■ Task prompt ■
All lines in the data bearing the string "name" should be identified and copied.
*** Source material ***
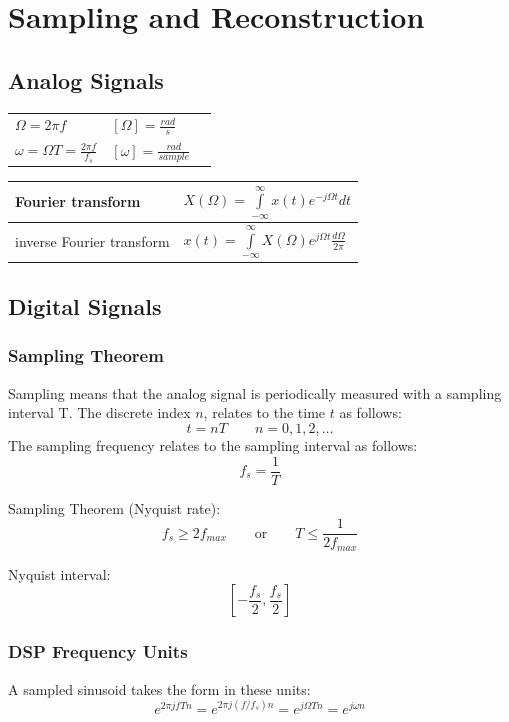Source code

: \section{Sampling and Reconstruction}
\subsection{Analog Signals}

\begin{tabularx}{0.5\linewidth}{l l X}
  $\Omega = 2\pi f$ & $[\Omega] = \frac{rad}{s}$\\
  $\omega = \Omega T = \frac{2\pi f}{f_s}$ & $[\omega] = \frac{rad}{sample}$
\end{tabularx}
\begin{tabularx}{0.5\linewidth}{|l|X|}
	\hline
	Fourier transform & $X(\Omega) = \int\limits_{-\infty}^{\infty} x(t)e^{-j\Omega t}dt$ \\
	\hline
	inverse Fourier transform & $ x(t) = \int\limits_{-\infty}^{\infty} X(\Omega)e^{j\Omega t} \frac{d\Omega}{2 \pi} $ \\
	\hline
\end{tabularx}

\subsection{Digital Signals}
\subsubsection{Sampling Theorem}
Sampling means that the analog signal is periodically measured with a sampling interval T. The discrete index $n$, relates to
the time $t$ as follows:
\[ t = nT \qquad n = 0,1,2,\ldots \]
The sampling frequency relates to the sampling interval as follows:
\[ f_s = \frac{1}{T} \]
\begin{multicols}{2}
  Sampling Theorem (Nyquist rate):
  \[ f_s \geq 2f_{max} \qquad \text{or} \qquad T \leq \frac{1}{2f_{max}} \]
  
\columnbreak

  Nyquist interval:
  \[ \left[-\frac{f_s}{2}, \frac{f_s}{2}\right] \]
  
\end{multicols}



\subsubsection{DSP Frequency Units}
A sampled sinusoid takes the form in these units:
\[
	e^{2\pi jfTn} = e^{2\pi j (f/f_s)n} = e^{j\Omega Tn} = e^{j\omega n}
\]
*** End of Source material ***
*** Source material ***
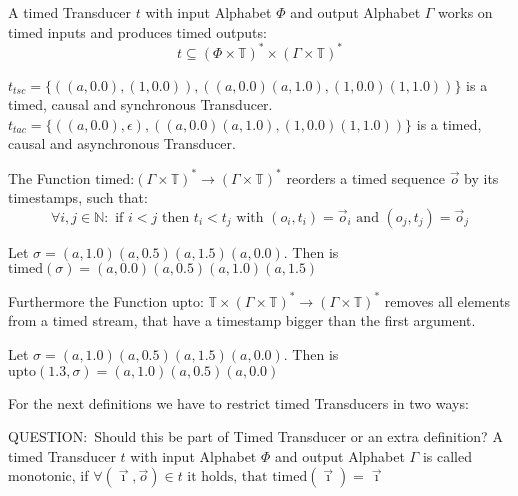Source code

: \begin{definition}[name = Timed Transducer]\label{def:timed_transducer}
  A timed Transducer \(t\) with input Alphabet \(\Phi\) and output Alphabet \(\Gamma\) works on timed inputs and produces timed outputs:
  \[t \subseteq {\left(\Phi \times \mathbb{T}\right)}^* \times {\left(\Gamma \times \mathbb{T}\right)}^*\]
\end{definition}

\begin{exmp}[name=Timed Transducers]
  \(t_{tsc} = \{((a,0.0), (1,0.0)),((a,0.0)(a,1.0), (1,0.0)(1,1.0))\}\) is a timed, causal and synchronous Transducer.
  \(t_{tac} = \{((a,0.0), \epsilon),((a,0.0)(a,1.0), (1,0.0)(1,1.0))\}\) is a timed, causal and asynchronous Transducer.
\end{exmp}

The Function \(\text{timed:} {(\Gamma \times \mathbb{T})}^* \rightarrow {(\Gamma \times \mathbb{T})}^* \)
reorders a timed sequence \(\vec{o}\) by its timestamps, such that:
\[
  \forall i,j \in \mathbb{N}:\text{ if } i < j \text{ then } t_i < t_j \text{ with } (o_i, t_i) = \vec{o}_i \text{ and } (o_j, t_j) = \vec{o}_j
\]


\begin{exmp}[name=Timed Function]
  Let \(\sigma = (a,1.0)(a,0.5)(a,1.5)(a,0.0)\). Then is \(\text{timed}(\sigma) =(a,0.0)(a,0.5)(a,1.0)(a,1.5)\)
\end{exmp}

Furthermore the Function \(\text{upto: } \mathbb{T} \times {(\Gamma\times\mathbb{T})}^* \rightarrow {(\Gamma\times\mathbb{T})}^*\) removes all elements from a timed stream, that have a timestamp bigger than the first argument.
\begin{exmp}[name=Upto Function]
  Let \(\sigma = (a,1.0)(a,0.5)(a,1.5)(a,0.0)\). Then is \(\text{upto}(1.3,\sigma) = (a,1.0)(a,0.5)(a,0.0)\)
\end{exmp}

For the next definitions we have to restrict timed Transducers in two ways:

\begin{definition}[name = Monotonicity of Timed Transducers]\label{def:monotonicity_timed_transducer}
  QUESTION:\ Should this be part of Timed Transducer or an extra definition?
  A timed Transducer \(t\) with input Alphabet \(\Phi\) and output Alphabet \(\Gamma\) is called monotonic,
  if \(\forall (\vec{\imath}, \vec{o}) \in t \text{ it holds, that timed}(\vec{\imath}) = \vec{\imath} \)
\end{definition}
*** End of Source material ***
■ Answer box ■
: \begin{definition}[name = Timed Transducer]\label{def:timed_transducer}
\begin{exmp}[name=Timed Transducers]
\begin{exmp}[name=Timed Function]
\begin{exmp}[name=Upto Function]
\begin{definition}[name = Monotonicity of Timed Transducers]\label{def:monotonicity_timed_transducer}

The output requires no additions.